All analysis backends share common infrastructure defined in cldk.analysis.commons, including:

  • Tree-sitter utilities (treesitter_java, treesitter_python)
  • LSP integration hooks
  • Generic model builders and transformation utilities

Backends are internally orchestrated such that the user does not interact with them directly. Instead, they simply call high-level SDK methods such as:

get_method_body(...)
get_method_signature(...)
get_call_graph(...)

CLDK handles tool coordination, language resolution, parsing, transformation, and data marshalling under the hood.

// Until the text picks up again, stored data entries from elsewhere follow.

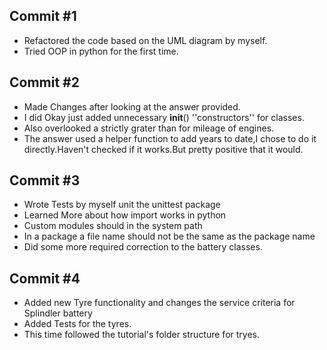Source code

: ## Commit #1
- Refactored the code based on the UML diagram by myself.
- Tried OOP in python for the first time.

## Commit #2
- Made Changes after looking at the answer provided.
- I did Okay just added unnecessary __init__() ''constructors'' for classes.
- Also overlooked a strictly grater than for mileage of engines.
- The answer used a helper function to add years to date,I chose to do it directly.Haven't checked if it works.But pretty positive that it would.

## Commit #3
- Wrote Tests by myself unit the unittest package
- Learned More about how import works in python
- Custom modules should in the system path
- In a package a file name should not be the same as the package name
- Did some more required correction to the battery classes.

## Commit #4 
- Added new Tyre functionality and changes the service criteria for Splindler battery
- Added Tests for the tyres.
- This time followed the tutorial's folder structure for tryes.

3. Utilities and Extensions

The cldk.utils module provides additional support functionality:

  • Exception handling utilities
  • Logging configuration
  • Sanitization logic (especially for Java, via sanitization.java.treesitter_sanitizer)

These modules ensure robustness and clean error management across backend interactions and user API layers.

Contributing

We invite contributors of all levels of experience! We would love to see you get involved in the project. See the CONTRIBUTING guide to get started.

Publication (papers and blogs related to CLDK)

  1. Krishna, Rahul, Rangeet Pan, Raju Pavuluri, Srikanth Tamilselvam, Maja Vukovic, and Saurabh Sinha. "Codellm-Devkit: A Framework for Contextualizing Code LLMs with Program Analysis Insights." arXiv preprint arXiv:2410.13007 (2024).
  2. Pan, Rangeet, Myeongsoo Kim, Rahul Krishna, Raju Pavuluri, and Saurabh Sinha. "Multi-language Unit Test Generation using LLMs." arXiv preprint arXiv:2409.03093 (2024).
  3. Pan, Rangeet, Rahul Krishna, Raju Pavuluri, Saurabh Sinha, and Maja Vukovic., "Simplify your Code LLM solutions using CodeLLM Dev Kit (CLDK).", Blog.